O(n! * n) – The provided brute force approach involves generating all possible permutations of the input array of size n. Generating all permutations takes O(n!) time. For each permutation, we need to check if any element is equal to the average of its neighbors. This check involves iterating through the array once, taking O(n) time. Therefore, the overall time complexity is O(n! * n).

Space Complexity

O(N) – The brute force approach involves generating permutations of the input array. A common way to generate permutations requires storing the current permutation, which is a copy of the input array. This means we need an auxiliary array of size N, where N is the number of elements in the input array, to store the rearranged numbers during each permutation check. Therefore, the space complexity is O(N).

Optimal Solution

Approach

The key is to realize that by sorting the numbers, we can easily arrange them to satisfy the condition. We place smaller and larger numbers alternately to ensure that no number equals the average of its neighbors.
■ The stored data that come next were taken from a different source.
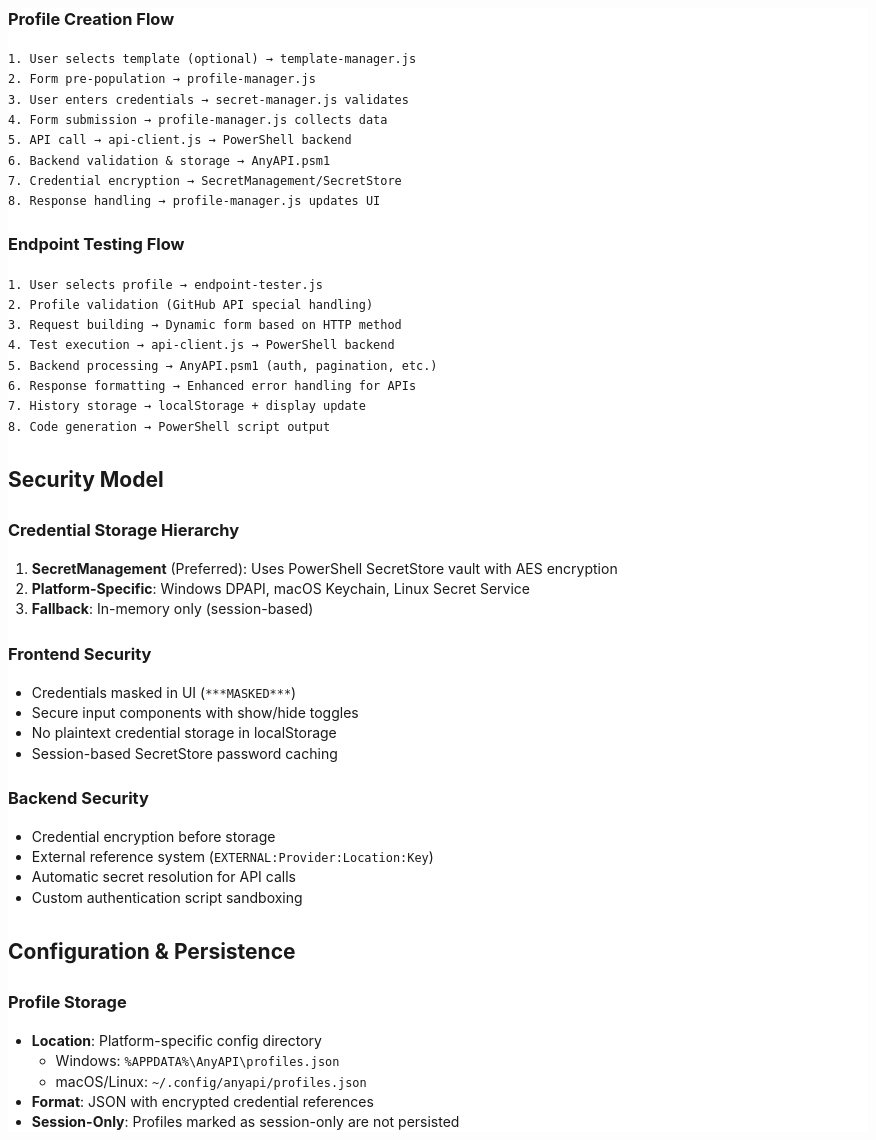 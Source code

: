 ### Profile Creation Flow
```
1. User selects template (optional) → template-manager.js
2. Form pre-population → profile-manager.js
3. User enters credentials → secret-manager.js validates
4. Form submission → profile-manager.js collects data
5. API call → api-client.js → PowerShell backend
6. Backend validation & storage → AnyAPI.psm1
7. Credential encryption → SecretManagement/SecretStore
8. Response handling → profile-manager.js updates UI
```

### Endpoint Testing Flow
```
1. User selects profile → endpoint-tester.js
2. Profile validation (GitHub API special handling)
3. Request building → Dynamic form based on HTTP method
4. Test execution → api-client.js → PowerShell backend
5. Backend processing → AnyAPI.psm1 (auth, pagination, etc.)
6. Response formatting → Enhanced error handling for APIs
7. History storage → localStorage + display update
8. Code generation → PowerShell script output
```

## Security Model

### Credential Storage Hierarchy
1. **SecretManagement** (Preferred): Uses PowerShell SecretStore vault with AES encryption
2. **Platform-Specific**: Windows DPAPI, macOS Keychain, Linux Secret Service  
3. **Fallback**: In-memory only (session-based)

### Frontend Security
- Credentials masked in UI (`***MASKED***`)
- Secure input components with show/hide toggles
- No plaintext credential storage in localStorage
- Session-based SecretStore password caching

### Backend Security  
- Credential encryption before storage
- External reference system (`EXTERNAL:Provider:Location:Key`)
- Automatic secret resolution for API calls
- Custom authentication script sandboxing

## Configuration & Persistence

### Profile Storage
- **Location**: Platform-specific config directory
  - Windows: `%APPDATA%\AnyAPI\profiles.json`
  - macOS/Linux: `~/.config/anyapi/profiles.json`
- **Format**: JSON with encrypted credential references
- **Session-Only**: Profiles marked as session-only are not persisted
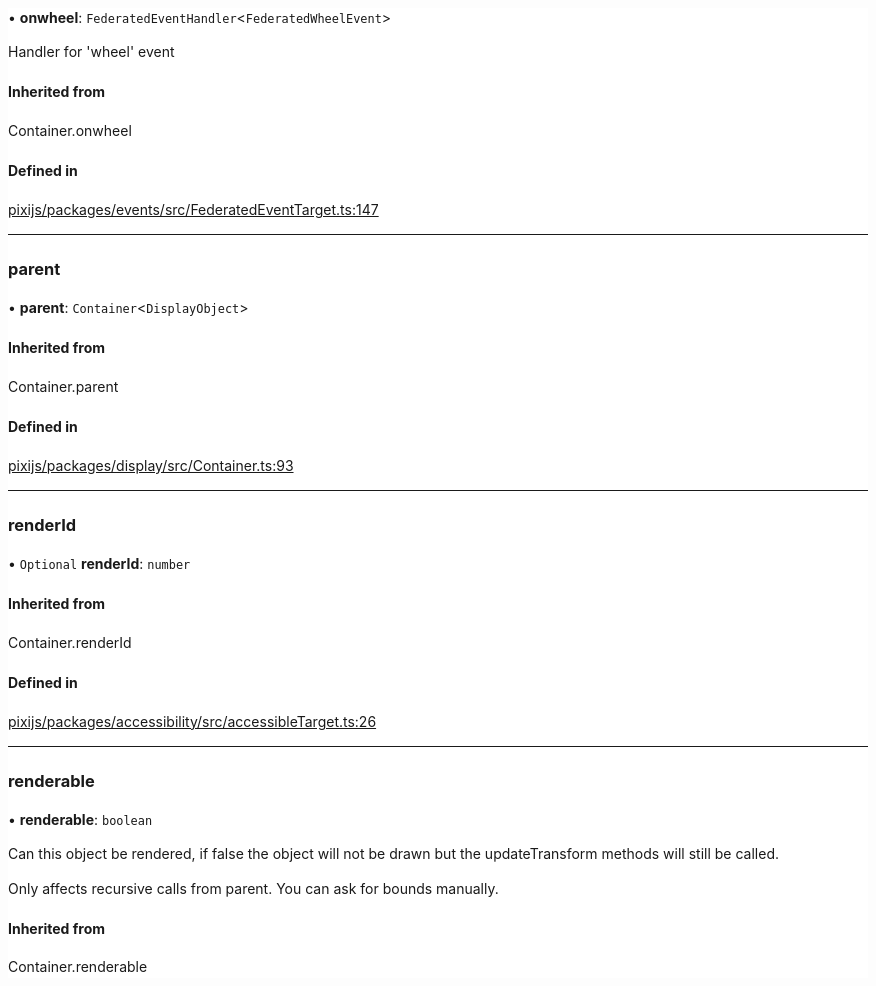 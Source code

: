 • **onwheel**: `FederatedEventHandler`<`FederatedWheelEvent`\>

Handler for 'wheel' event

#### Inherited from

Container.onwheel

#### Defined in

[pixijs/packages/events/src/FederatedEventTarget.ts:147](https://github.com/pixijs/pixijs/blob/2194fe5c5/packages/events/src/FederatedEventTarget.ts#L147)

___

### parent

• **parent**: `Container`<`DisplayObject`\>

#### Inherited from

Container.parent

#### Defined in

[pixijs/packages/display/src/Container.ts:93](https://github.com/pixijs/pixijs/blob/2194fe5c5/packages/display/src/Container.ts#L93)

___

### renderId

• `Optional` **renderId**: `number`

#### Inherited from

Container.renderId

#### Defined in

[pixijs/packages/accessibility/src/accessibleTarget.ts:26](https://github.com/pixijs/pixijs/blob/2194fe5c5/packages/accessibility/src/accessibleTarget.ts#L26)

___

### renderable

• **renderable**: `boolean`

Can this object be rendered, if false the object will not be drawn but the updateTransform
methods will still be called.

Only affects recursive calls from parent. You can ask for bounds manually.

#### Inherited from

Container.renderable
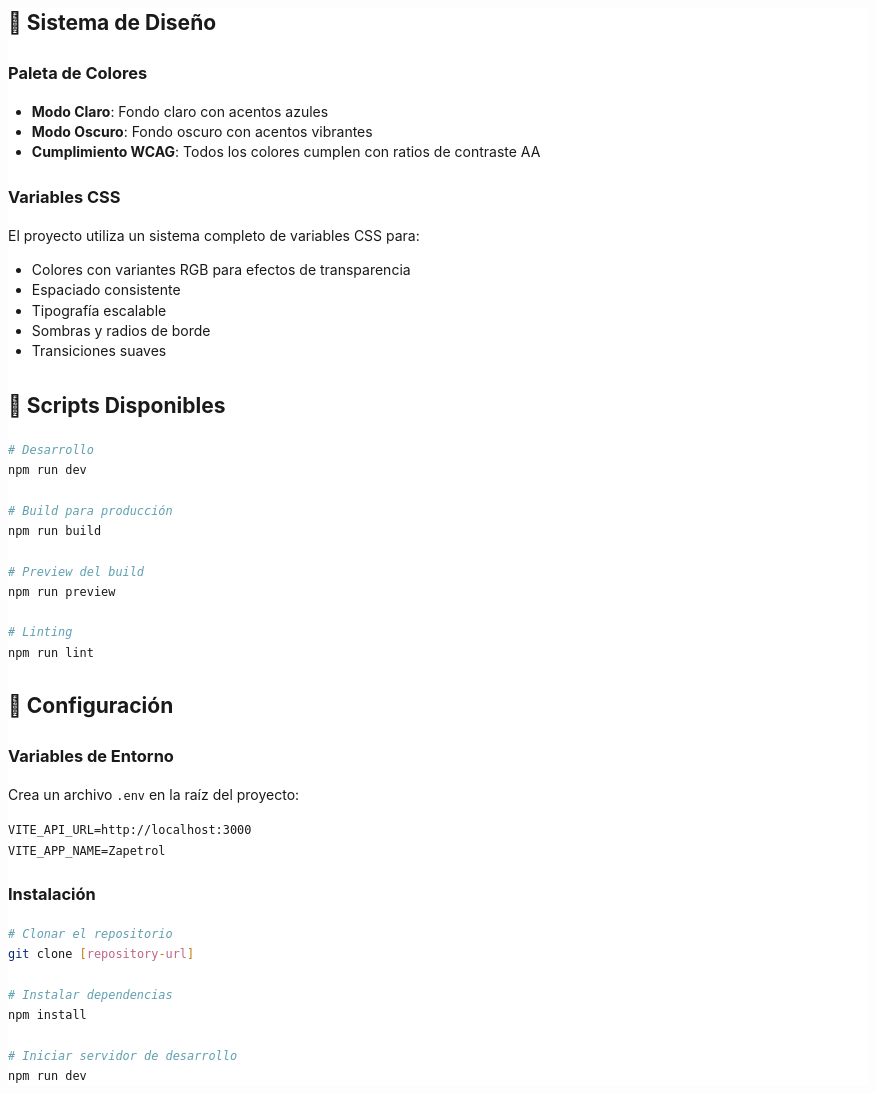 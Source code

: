 ## 🎨 Sistema de Diseño

### Paleta de Colores

- **Modo Claro**: Fondo claro con acentos azules
- **Modo Oscuro**: Fondo oscuro con acentos vibrantes
- **Cumplimiento WCAG**: Todos los colores cumplen con ratios de contraste AA

### Variables CSS

El proyecto utiliza un sistema completo de variables CSS para:

- Colores con variantes RGB para efectos de transparencia
- Espaciado consistente
- Tipografía escalable
- Sombras y radios de borde
- Transiciones suaves

## 🚦 Scripts Disponibles

```bash
# Desarrollo
npm run dev

# Build para producción
npm run build

# Preview del build
npm run preview

# Linting
npm run lint
```

## 🔧 Configuración

### Variables de Entorno

Crea un archivo `.env` en la raíz del proyecto:

```env
VITE_API_URL=http://localhost:3000
VITE_APP_NAME=Zapetrol
```

### Instalación

```bash
# Clonar el repositorio
git clone [repository-url]

# Instalar dependencias
npm install

# Iniciar servidor de desarrollo
npm run dev
```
Here's how the algorithm would work step-by-step:

First, put all the numbers in order from smallest to largest.
Next, create a new list by alternating between taking a small number then a large number from the sorted numbers.
Place the smallest number in the first spot, then the largest number in the second spot, the second smallest in the third, and the second largest in the fourth spot, and so on.
This guarantees that each number is different from the average of its two neighbors because a smaller number will always be next to a larger number.

Code Implementation

def rearrange_array(numbers):
    numbers.sort()

    rearranged_numbers = [0] * len(numbers)
    left_index = 0
    right_index = len(numbers) - 1

    # Place elements alternately from the start and end.
    for i in range(len(numbers)):
        if i % 2 == 0:

            rearranged_numbers[i] = numbers[left_index]
            left_index += 1

        else:
            # Arrange larger number on even indices
            rearranged_numbers[i] = numbers[right_index]
            right_index -= 1

    return rearranged_numbers

Big(O) Analysis

Time Complexity

O(n log n) – The dominant operation in this solution is sorting the input array of size n. Efficient sorting algorithms, such as merge sort or quicksort, typically have a time complexity of O(n log n). The subsequent rearrangement of elements involves iterating through the sorted array once, which takes O(n) time. Since O(n log n) grows faster than O(n), the overall time complexity of the algorithm is determined by the sorting step. Therefore, the time complexity is O(n log n).

Space Complexity

O(N) – The provided solution creates a new list to store the rearranged elements. The size of this new list is equal to the number of elements in the input array, which we denote as N. Therefore, the auxiliary space required is proportional to N. Consequently, the space complexity of the solution is O(N).

Edge Cases

Case	How to Handle
Null or empty input array	Return an empty array immediately as no rearrangement is possible.
Array with only one or two elements	For arrays of size one, return the array as is; arrays of size two can be swapped if identical, or returned as is.
Array with all identical elements	A valid arrangement is impossible; return the original array if the prompt allows or handle as an error if a solution is required.
Array with a highly skewed distribution of values (e.g., one extremely large value)	Sorting the array ensures the extreme value is placed to satisfy the neighbor condition.
Array containing negative numbers, zeros, and positive numbers	The sorting approach is resilient to negative numbers and zeros, placing them appropriately.
Large input array (e.g., size 10^5) that could cause performance issues	Use an efficient sorting algorithm like merge sort or quicksort which has O(n log n) time complexity.
Integer overflow during calculations with large numbers in the array.	Check for potential overflows when calculating the average of neighbors if using integer arithmetic, and consider using larger data types if needed.
Multiple possible valid solutions exist; ensure algorithm finds any valid one.	The specific arrangement produced by the sorting and swapping approach is just one of the possible valid arrangements.